The insistence of the spread body calls for the release of the event that constitutes an ethos and an ethics of a place between the Cartesian 'extended body' and the Husserlian 'lived body'. As Falque so poignantly has experienced and described in his paper, every 'body' on the hospice unit also 'knows' this. Perhaps the distinctive experiences of the 'my body' and the 'this is my body' might further qualify Falque's description of the surgeon who prods the spread body toward the extended body, and the palliativist who prods it toward the lived body. Because the 'my body' and the 'this is my body' cannot simply lay atop the extended and spread bodies, respectively, the spread body always has the last word, and insists on keeping just who is doing the prodding anonymous.

Just what is this unconditional call, without sovereignty or agency, swallowed up by the whiteness of clinical linens? Perhaps  its voice calls not for a singular event, but a plurality of events, one of which is the brokenness of the world disclosed by the brokenness of the body---a brokenness of a body that can no longer do---now spread, poured out, emptied (kenotically?). It is a brokenness constitutive of the human body and the human predicament and calls for a proper formation of persons, relationships, and societies, a knitting of parts known to the Psalmist (139) of the knitter par-excellence.

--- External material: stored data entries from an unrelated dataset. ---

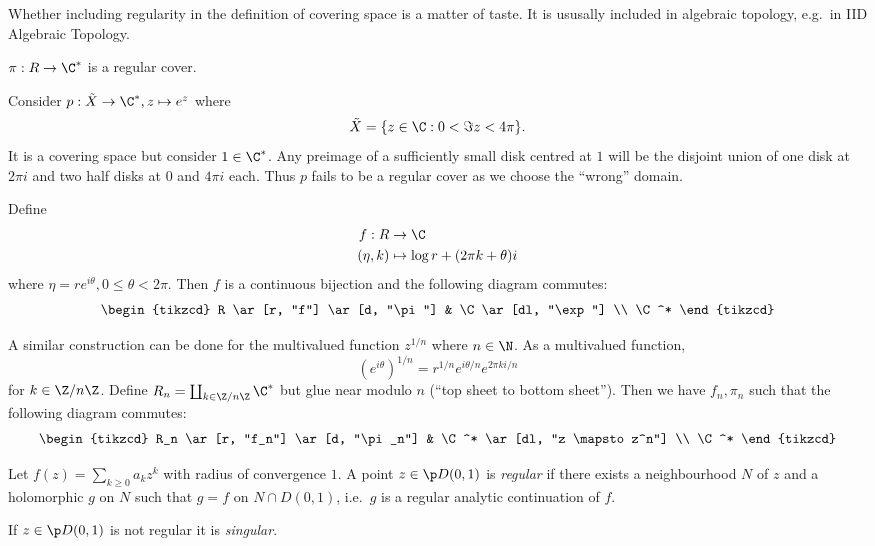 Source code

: \documentclass[a4paper]{article}
\begin{document}
\begin{note}
  Whether including regularity in the definition of covering space is a matter of taste. It is ususally included in algebraic topology, e.g.\ in IID Algebraic Topology.
\end{note}

\begin{remark}
  \(\pi: R \to \C^*\) is a regular cover.
\end{remark}

\begin{eg}
  Consider \(p: \tilde X \to \C^*, z \mapsto e^z\) where
  \[
    \tilde X = \{z \in \C: 0 < \Im z < 4\pi\}.
  \]
  It is a covering space but consider \(1 \in \C^*\). Any preimage of a sufficiently small disk centred at \(1\) will be the disjoint union of one disk at \(2\pi i\) and two half disks at \(0\) and \(4\pi i\) each. Thus \(p\) fails to be a regular cover as we choose the ``wrong'' domain.
\end{eg}

Define
\begin{align*}
  f: R &\to \C \\
  (\eta, k) &\mapsto \log r + (2\pi k + \theta) i
\end{align*}
where \(\eta = re^{i\theta}, 0 \leq \theta < 2\pi\). Then \(f\) is a continuous bijection and the following diagram commutes:
\[
  \begin{tikzcd}
    R \ar[r, "f"] \ar[d, "\pi"] & \C \ar[dl, "\exp"] \\
    \C^*
  \end{tikzcd}
\]

A similar construction can be done for the multivalued function \(z^{1/n}\) where \(n \in \N\). As a multivalued function,
\[
  (e^{i\theta})^{1/n} = r^{1/n} e^{i\theta/n} e^{2\pi ki/n}
\]
for \(k \in \Z/n\Z\). Define \(R_n = \coprod_{k \in \Z/n\Z} \C^*\) but glue near modulo \(n\) (``top sheet to bottom sheet''). Then we have \(f_n, \pi_n\) such that the following diagram commutes:
\[
  \begin{tikzcd}
    R_n \ar[r, "f_n"] \ar[d, "\pi_n"] & \C^* \ar[dl, "z \mapsto z^n"] \\
    \C^*
  \end{tikzcd}
\]

\begin{definition}
  Let \(f(z) = \sum_{k \geq 0} a_k z^k\) with radius of convergence \(1\). A point \(z \in \p D(0, 1)\) is \emph{regular} if there exists a neighbourhood \(N\) of \(z\) and a holomorphic \(g\) on \(N\) such that \(g = f\) on \(N \cap D(0, 1)\), i.e.\ \(g\) is a regular analytic continuation of \(f\).

  If \(z \in \p D(0, 1)\) is not regular it is \emph{singular}.
\end{definition}
\end{document}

Perhaps what appears as the spread body against the linens of the hospice recalls the reconfigured linens in the Johannine tomb, linens no longer configured for death, but reconfigured for and by a transformation. Poised between the res extensa and the 'lived body', the spread body whose finitude is laid bare before something new, enters into the incarnation itself, swallowed into a resurrection of God knows what. Nonetheless, "[t]here is a paradox here: the body finds itself all the more when it is lost...Or at least, we can say that the body is most present when it surrenders itself" (WF, 218). 

The spread body is what I am and what I shall become.



I should not be surprised at all to find Emmanuel Falque's work engaged on this blog. His work is refreshing and courageous and has moved me through the limits of theology and phenomenology, a movement that has occupied him in his Crossing the Rubicon. The transgression of circumscribed disciplines is quite at home in the daily practice of medicine. A question remains: just where does medicine pitch its tent on the frontiers and intersections of theology and philosophy?